In this morning’s paper (Sept. 11), there is a front-page article entitled “Envoys praise Ottawa’s move on Iran: ‘Threat was very real.'”
The general response to this decision of our federal government has been negative; it cuts off the possibility of communication, to say nothing of abandoning the Canadians in prison in Iran, as well as the Iranian embassy staff, who heard about the closing of the embassy on the BBC after our diplomats had left the country.
They, together with everyone else, has been suffering in recent months from an undeclared war between Israel and Iran, a war of nerves. Bomb us? Will they or won’t they? Ordinary (!) bombs or nuclear weapons–which? The diplomats now have a chance to rest their nerves, even if not to save their lives. I’m not blaming them for leaving, but I am holding the government responsible for creating the situation which required it.
Here then is what I wrote to The Globe and Mail in response to that article.
Of course the Canadian diplomats in Iran supported the government’s decision to close our embassy there (Envoys praise Ottawa’s move on Iran: ‘Threat was very real’–Sept. 11). Israel, together with its American supporters, has been beating the drums of war on Iran for months; and Canada, as “Israel’s best friend,” was going along with what most of the Israeli defence and security establishment regards as insane.
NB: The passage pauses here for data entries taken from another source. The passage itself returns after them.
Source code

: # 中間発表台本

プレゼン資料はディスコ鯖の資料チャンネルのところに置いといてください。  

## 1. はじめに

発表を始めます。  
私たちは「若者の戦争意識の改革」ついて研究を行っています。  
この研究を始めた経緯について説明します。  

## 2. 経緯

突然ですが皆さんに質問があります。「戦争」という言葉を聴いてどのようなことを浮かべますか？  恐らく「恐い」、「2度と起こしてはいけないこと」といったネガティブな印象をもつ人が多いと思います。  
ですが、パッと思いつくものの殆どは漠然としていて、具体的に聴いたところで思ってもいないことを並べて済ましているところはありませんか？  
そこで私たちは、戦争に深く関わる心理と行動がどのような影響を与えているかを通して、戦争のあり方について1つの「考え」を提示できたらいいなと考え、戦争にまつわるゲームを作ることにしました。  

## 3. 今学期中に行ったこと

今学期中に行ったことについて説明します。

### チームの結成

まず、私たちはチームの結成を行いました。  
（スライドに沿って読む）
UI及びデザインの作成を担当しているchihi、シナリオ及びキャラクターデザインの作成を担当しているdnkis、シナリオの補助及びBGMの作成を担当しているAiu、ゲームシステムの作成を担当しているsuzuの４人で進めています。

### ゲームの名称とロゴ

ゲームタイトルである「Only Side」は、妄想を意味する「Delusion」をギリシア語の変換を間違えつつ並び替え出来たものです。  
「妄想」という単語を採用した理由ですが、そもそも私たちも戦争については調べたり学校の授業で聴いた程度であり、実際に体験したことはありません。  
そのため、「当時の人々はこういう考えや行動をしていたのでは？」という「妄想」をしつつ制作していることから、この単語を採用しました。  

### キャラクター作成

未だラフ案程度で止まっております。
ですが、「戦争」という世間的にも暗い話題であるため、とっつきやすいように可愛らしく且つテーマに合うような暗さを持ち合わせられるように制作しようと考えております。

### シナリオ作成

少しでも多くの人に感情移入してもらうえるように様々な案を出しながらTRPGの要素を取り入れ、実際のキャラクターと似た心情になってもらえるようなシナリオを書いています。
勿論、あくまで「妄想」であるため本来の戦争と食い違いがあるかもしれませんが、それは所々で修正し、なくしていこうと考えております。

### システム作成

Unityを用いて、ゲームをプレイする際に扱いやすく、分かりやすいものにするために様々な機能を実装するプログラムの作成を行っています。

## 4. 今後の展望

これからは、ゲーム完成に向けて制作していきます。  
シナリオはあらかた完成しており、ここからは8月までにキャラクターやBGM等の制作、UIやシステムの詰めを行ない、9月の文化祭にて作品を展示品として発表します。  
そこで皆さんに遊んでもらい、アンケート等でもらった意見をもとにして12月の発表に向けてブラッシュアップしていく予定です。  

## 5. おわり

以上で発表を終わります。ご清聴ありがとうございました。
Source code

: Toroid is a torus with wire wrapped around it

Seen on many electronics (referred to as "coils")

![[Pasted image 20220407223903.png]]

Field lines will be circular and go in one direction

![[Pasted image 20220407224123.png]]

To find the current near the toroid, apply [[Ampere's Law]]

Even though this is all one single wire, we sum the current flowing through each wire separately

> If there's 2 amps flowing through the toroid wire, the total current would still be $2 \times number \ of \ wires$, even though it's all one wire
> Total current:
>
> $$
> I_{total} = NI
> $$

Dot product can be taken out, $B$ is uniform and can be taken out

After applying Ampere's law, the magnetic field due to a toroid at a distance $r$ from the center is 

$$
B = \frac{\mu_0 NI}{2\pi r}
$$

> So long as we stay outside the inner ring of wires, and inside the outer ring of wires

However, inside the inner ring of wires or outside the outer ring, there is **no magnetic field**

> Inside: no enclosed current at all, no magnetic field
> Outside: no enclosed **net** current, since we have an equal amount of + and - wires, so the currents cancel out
In sum, Canada wants Iran to believe that the threat is real, rather than something which the U.S. government and the sane members of Israel’s government are in recent days trying to pull back from. So if it’s real, then of course the diplomats would want to be out from under the possibility of the bombing of Tehran.
The whole thing has something of the character of self-fulfilling prophecy: if we talk about it long enough and loudly enough, it will happen. My hope, of course, is that sanity will prevail, and our withdrawal from diplomatic relations with Iran will prove to have been an empty gesture.